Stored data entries
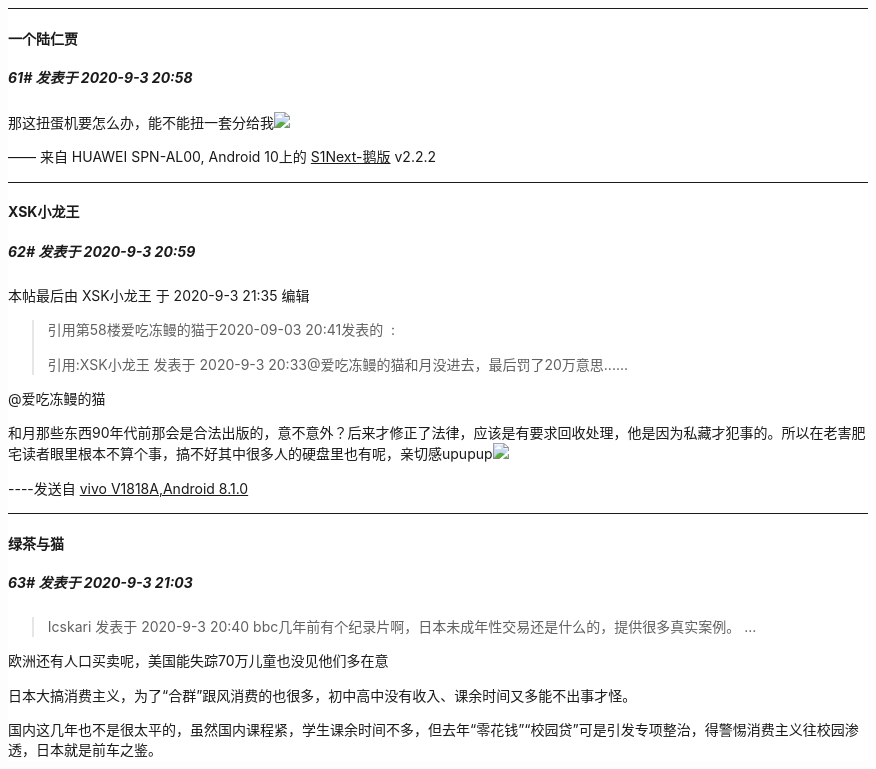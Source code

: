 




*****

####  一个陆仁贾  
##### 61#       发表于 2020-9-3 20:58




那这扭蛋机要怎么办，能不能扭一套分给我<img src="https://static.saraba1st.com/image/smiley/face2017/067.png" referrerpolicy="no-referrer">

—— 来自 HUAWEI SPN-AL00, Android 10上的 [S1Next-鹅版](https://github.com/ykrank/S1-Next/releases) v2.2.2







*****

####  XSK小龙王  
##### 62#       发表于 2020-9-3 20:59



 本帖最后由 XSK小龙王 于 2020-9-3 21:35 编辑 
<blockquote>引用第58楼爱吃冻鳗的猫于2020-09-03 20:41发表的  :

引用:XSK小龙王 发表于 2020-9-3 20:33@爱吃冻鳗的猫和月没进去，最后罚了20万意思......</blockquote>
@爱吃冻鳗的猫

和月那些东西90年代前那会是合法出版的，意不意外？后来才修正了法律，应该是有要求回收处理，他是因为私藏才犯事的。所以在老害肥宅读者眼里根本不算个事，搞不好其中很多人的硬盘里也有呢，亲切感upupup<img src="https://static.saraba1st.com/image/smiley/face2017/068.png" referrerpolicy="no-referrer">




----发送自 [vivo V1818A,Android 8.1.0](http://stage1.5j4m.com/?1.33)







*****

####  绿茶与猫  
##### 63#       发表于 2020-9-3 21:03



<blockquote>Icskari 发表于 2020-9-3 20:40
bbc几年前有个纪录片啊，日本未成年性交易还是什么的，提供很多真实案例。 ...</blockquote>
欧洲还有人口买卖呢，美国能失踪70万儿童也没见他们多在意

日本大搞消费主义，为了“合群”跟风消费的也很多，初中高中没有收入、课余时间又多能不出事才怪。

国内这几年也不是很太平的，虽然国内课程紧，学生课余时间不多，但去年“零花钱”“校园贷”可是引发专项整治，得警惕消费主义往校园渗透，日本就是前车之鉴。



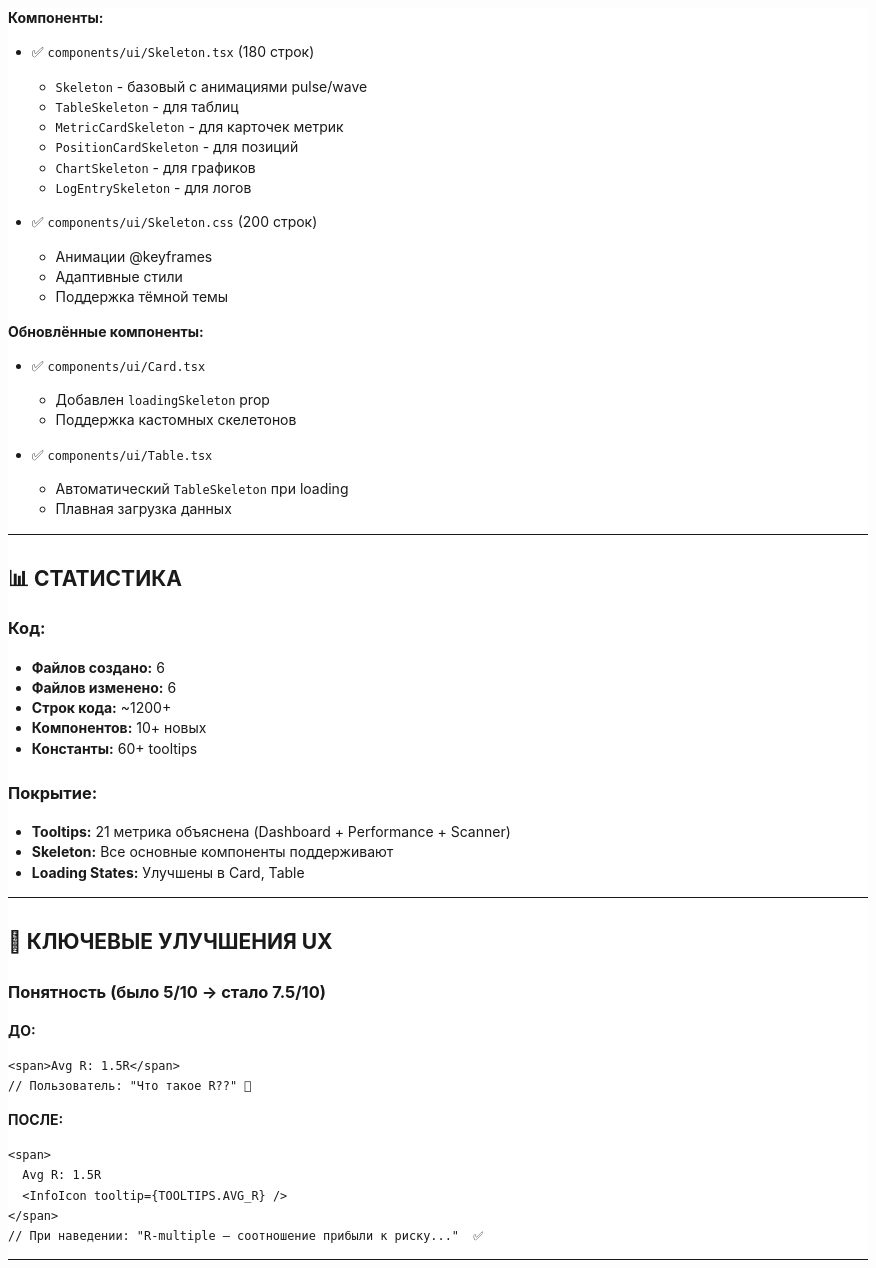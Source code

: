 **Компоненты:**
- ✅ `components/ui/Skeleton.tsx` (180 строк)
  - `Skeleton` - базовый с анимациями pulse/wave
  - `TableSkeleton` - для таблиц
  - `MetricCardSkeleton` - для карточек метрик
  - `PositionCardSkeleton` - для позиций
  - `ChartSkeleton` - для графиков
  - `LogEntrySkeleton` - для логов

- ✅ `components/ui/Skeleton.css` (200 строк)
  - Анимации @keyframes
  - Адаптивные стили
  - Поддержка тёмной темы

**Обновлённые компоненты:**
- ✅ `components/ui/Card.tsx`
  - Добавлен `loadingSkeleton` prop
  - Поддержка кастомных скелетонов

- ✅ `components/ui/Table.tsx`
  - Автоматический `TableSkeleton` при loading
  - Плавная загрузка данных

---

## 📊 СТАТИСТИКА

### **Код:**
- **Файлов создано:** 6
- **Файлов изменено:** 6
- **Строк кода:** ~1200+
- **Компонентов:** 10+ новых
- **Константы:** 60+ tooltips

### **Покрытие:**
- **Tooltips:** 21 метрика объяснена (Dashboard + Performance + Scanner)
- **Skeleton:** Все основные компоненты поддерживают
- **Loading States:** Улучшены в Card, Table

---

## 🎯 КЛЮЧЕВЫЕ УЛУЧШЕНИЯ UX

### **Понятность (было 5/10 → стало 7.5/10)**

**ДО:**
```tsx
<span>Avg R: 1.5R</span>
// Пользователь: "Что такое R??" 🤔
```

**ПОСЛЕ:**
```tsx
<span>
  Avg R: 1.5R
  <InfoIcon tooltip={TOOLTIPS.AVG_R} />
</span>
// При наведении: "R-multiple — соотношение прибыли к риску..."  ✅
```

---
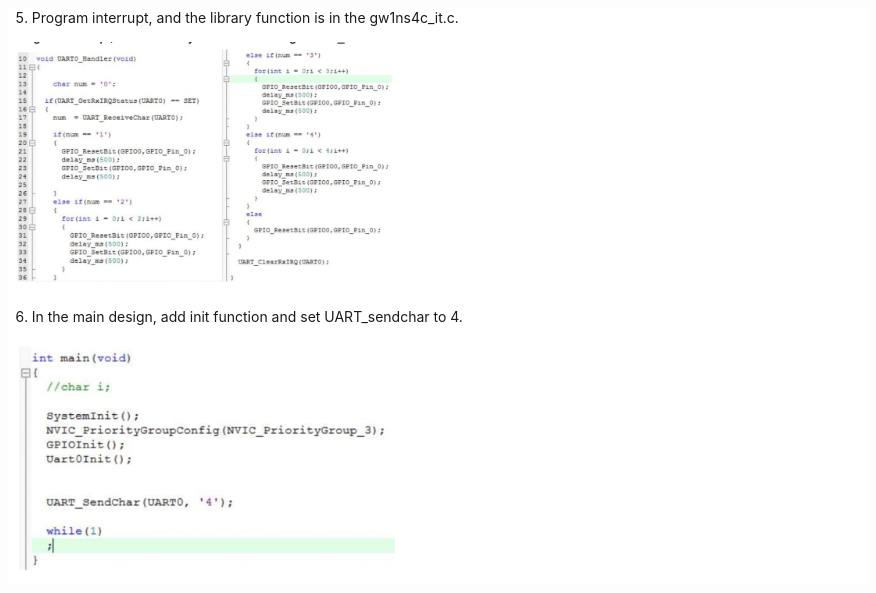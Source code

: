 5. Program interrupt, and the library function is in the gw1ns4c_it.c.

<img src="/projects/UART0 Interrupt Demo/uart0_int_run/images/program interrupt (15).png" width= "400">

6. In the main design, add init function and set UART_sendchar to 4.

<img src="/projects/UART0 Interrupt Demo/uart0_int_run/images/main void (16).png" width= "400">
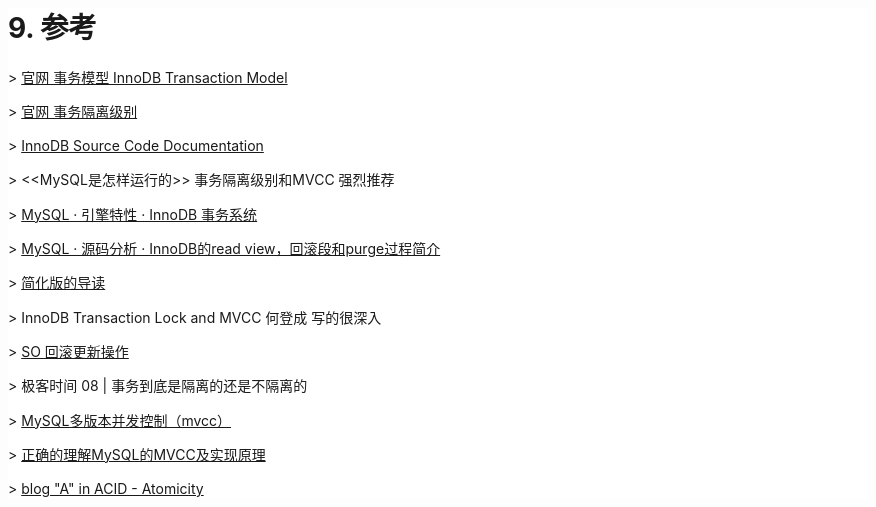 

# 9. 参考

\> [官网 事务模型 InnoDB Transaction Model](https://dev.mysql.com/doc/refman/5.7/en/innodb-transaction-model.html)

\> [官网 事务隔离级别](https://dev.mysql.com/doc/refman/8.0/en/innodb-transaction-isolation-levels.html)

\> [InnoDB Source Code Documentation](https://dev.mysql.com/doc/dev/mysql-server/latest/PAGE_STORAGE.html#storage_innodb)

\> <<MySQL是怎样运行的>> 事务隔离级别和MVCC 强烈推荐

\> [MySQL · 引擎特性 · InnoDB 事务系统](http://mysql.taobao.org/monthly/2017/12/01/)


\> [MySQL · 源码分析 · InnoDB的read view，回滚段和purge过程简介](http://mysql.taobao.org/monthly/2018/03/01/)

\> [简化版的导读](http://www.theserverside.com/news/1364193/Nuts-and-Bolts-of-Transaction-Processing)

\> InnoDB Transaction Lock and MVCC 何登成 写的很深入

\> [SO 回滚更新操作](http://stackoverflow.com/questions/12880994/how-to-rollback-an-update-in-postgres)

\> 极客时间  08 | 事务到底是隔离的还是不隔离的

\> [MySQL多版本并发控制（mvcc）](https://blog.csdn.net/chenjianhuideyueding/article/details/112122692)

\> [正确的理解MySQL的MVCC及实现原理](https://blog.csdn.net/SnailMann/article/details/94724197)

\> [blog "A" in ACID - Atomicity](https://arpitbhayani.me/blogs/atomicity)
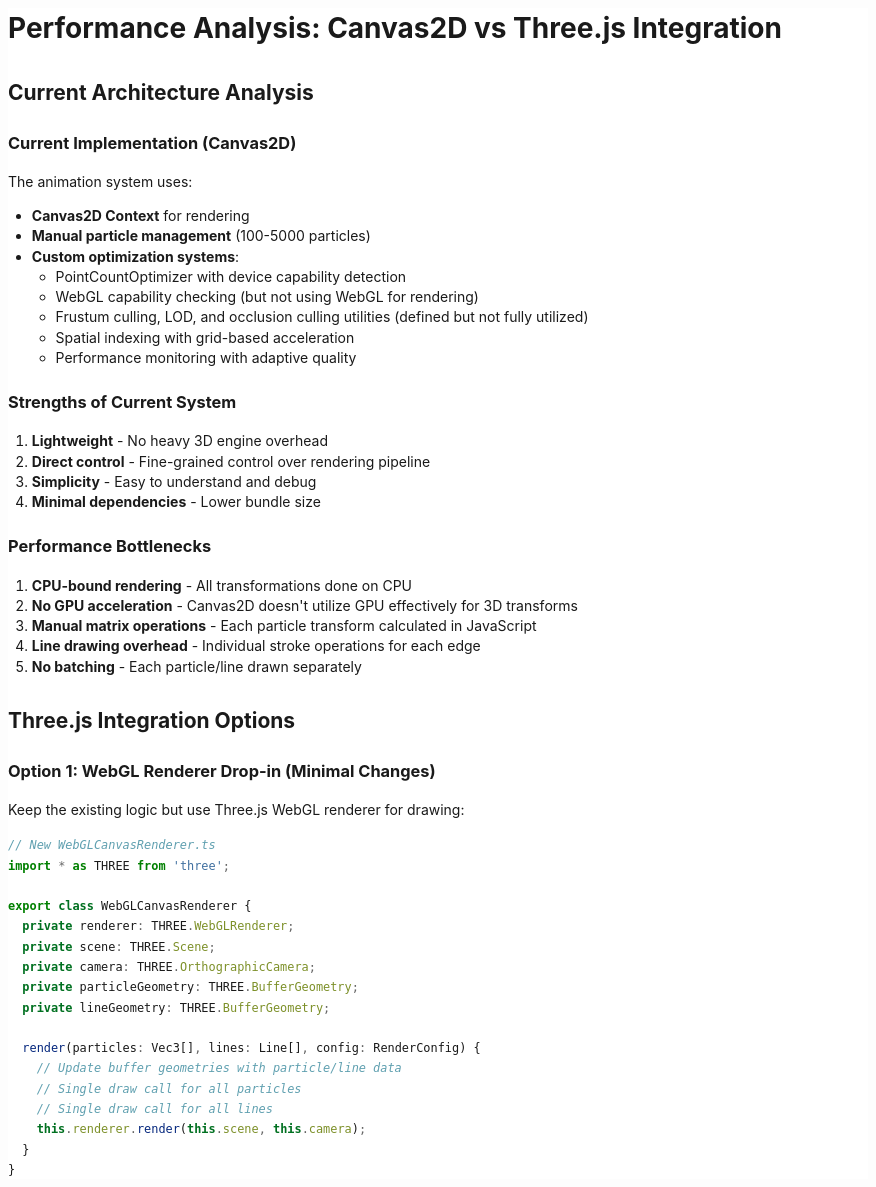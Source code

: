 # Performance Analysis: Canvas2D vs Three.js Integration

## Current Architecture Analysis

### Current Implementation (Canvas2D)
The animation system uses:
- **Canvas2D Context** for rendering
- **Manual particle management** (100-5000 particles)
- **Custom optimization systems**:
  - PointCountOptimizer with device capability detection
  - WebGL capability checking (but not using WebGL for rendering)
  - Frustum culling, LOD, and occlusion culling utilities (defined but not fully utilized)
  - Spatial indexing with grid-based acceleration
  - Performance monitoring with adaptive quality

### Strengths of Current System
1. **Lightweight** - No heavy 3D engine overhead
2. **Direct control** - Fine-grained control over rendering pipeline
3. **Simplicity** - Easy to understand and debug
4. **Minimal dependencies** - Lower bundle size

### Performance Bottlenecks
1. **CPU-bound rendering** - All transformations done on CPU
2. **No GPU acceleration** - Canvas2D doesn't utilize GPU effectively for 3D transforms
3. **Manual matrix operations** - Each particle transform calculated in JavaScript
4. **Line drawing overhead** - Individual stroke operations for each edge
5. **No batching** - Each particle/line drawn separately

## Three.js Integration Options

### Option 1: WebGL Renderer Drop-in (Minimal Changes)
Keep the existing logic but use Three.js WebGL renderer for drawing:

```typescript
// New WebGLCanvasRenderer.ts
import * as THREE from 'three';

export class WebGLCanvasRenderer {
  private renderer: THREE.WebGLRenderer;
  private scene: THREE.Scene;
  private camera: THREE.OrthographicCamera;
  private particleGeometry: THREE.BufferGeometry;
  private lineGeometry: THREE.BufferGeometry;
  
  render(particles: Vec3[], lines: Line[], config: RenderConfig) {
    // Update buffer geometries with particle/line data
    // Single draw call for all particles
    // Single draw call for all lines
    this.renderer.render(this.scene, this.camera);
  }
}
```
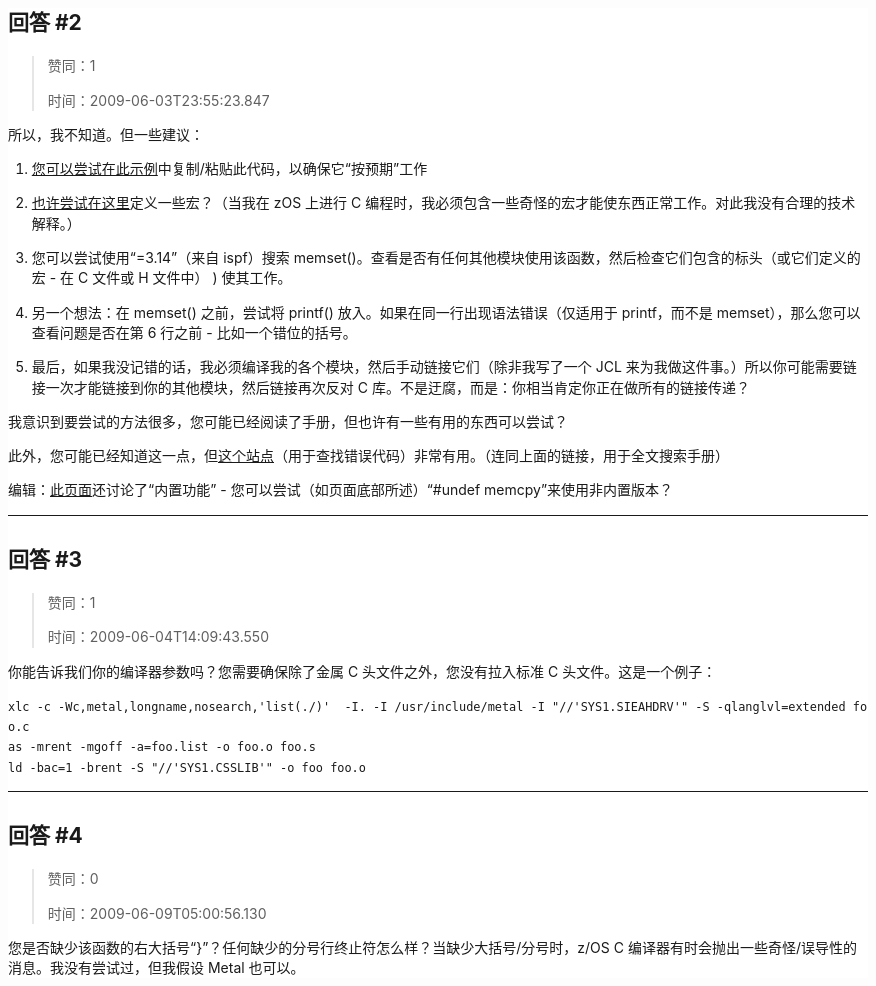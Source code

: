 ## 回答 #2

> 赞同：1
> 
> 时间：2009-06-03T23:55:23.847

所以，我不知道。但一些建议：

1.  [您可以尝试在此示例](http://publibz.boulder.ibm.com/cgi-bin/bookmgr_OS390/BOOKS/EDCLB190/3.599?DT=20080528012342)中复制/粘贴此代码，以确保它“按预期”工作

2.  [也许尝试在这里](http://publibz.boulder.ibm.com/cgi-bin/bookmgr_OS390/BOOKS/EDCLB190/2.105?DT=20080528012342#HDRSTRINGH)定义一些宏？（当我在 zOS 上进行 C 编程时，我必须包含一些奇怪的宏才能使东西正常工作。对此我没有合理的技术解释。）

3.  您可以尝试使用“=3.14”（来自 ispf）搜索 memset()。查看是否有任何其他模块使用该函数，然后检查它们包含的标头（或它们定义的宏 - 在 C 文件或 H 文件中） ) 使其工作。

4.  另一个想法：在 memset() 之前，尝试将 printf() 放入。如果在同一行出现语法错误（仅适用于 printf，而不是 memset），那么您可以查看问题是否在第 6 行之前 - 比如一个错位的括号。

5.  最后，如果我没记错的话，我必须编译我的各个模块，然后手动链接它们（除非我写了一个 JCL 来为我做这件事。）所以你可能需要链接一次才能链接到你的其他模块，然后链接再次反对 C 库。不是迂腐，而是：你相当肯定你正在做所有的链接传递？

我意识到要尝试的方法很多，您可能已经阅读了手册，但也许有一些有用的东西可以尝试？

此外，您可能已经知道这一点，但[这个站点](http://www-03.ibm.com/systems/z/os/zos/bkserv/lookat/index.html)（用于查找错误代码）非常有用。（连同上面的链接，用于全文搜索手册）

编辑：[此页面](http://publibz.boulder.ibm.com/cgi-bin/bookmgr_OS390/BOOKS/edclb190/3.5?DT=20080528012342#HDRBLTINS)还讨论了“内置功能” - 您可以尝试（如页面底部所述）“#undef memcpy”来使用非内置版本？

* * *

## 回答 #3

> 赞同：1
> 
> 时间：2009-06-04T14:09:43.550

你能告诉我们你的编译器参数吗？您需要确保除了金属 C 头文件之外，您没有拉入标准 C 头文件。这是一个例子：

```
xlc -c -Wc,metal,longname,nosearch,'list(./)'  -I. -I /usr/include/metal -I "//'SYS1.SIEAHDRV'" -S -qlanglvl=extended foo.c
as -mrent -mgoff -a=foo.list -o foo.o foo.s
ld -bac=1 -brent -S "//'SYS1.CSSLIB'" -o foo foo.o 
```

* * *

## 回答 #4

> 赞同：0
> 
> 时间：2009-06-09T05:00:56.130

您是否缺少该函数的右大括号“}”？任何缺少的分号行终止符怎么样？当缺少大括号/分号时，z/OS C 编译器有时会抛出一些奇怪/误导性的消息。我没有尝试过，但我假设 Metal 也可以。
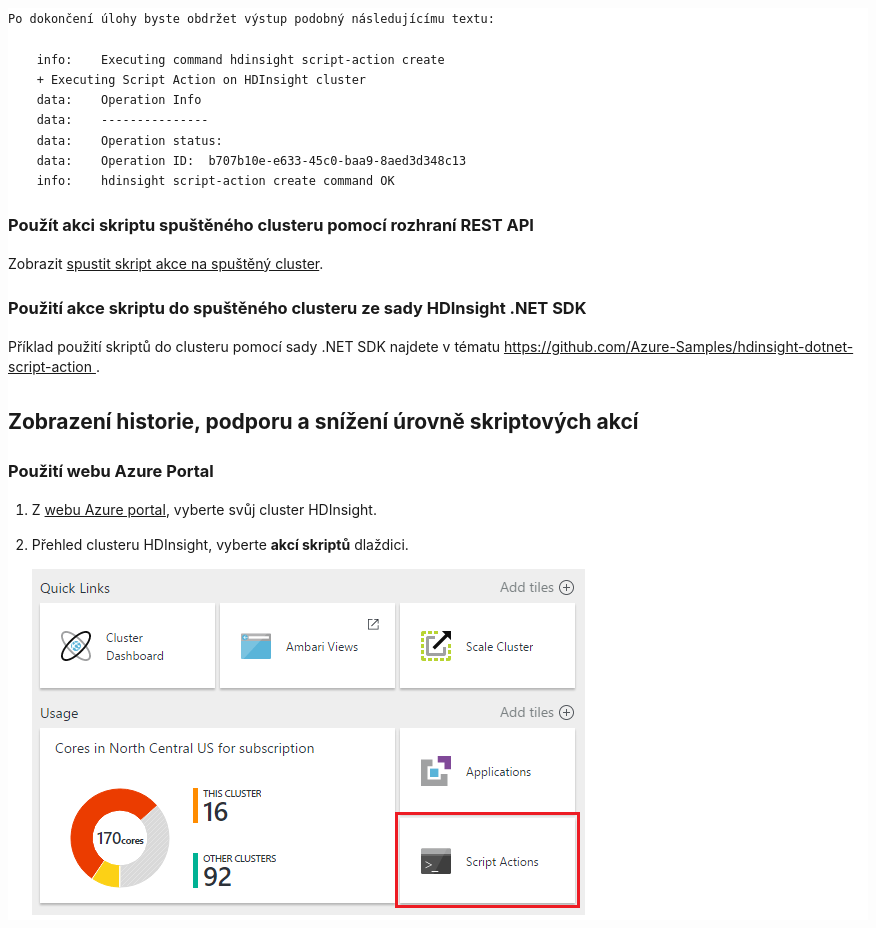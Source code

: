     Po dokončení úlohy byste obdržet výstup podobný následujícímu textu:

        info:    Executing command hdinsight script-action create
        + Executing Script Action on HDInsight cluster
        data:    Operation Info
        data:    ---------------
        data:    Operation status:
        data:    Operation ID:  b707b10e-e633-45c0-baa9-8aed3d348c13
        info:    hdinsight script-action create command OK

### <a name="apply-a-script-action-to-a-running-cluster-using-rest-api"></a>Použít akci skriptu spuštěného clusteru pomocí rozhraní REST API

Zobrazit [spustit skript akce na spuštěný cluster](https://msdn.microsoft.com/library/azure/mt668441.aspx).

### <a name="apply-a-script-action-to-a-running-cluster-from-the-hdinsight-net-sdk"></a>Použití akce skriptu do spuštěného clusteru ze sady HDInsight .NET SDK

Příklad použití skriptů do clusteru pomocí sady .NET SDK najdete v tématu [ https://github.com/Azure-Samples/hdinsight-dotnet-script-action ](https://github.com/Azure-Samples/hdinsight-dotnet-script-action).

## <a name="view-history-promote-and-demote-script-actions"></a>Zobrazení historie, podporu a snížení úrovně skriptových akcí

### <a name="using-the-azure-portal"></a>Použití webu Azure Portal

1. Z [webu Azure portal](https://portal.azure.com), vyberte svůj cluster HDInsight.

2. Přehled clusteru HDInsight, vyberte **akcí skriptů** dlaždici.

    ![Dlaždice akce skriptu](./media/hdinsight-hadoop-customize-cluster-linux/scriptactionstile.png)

*ASSIGNMENT*. Copy, without any change, the lines above from the one containing "2. Přehled clusteru" to the end, both ends included. Add nothing else.

*ANSWER*.
2. Přehled clusteru HDInsight, vyberte **akcí skriptů** dlaždici.

    ![Dlaždice akce skriptu](./media/hdinsight-hadoop-customize-cluster-linux/scriptactionstile.png)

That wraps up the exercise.